> _Data shown_
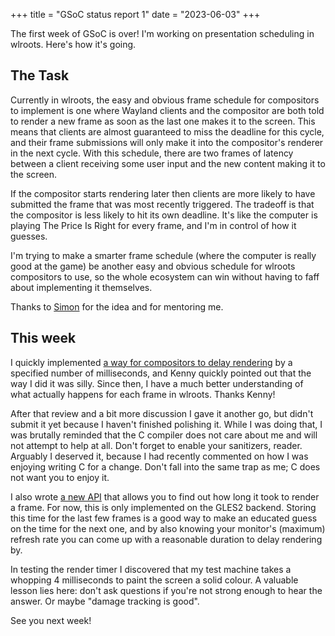 +++
title = "GSoC status report 1"
date = "2023-06-03"
+++

The first week of GSoC is over! I'm working on presentation scheduling in
wlroots. Here's how it's going.
<!-- more -->

## The Task
Currently in wlroots, the easy and obvious frame schedule for compositors to
implement is one where Wayland clients and the compositor are both told to
render a new frame as soon as the last one makes it to the screen. This means
that clients are almost guaranteed to miss the deadline for this cycle, and
their frame submissions will only make it into the compositor's renderer in the
next cycle. With this schedule, there are two frames of latency between a client
receiving some user input and the new content making it to the screen.

If the compositor starts rendering later then clients are more likely to have
submitted the frame that was most recently triggered. The tradeoff is that the
compositor is less likely to hit its own deadline. It's like the computer is
playing The Price Is Right for every frame, and I'm in control of how it
guesses.

I'm trying to make a smarter frame schedule (where the computer is really good
at the game) be another easy and obvious schedule for wlroots compositors to
use, so the whole ecosystem can win without having to faff about implementing it
themselves.

Thanks to [Simon][0] for the idea and for mentoring me.

## This week
I quickly implemented [a way for compositors to delay rendering][1] by a
specified number of milliseconds, and Kenny quickly pointed out that the way I
did it was silly. Since then, I have a much better understanding of what
actually happens for each frame in wlroots. Thanks Kenny!

After that review and a bit more discussion I gave it another go, but didn't
submit it yet because I haven't finished polishing it. While I was doing that,
I was brutally reminded that the C compiler does not care about me and will not
attempt to help at all. Don't forget to enable your sanitizers, reader. Arguably
I deserved it, because I had recently commented on how I was enjoying writing C
for a change. Don't fall into the same trap as me; C does not want you to enjoy
it.

I also wrote [a new API][2] that allows you to find out how long it took to
render a frame. For now, this is only implemented on the GLES2 backend. Storing
this time for the last few frames is a good way to make an educated guess on the
time for the next one, and by also knowing your monitor's (maximum) refresh rate
you can come up with a reasonable duration to delay rendering by.

In testing the render timer I discovered that my test machine takes a whopping 4
milliseconds to paint the screen a solid colour. A valuable lesson lies here:
don't ask questions if you're not strong enough to hear the answer. Or maybe
"damage tracking is good".

See you next week!

[0]: <https://emersion.fr>
[1]: <https://gitlab.freedesktop.org/wlroots/wlroots/-/merge_requests/4147>
[2]: <https://gitlab.freedesktop.org/wlroots/wlroots/-/merge_requests/4159>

> _What you should do_
All that is required is the number of lines in the data above that contain the word "implemented".

> _Output for this task_
2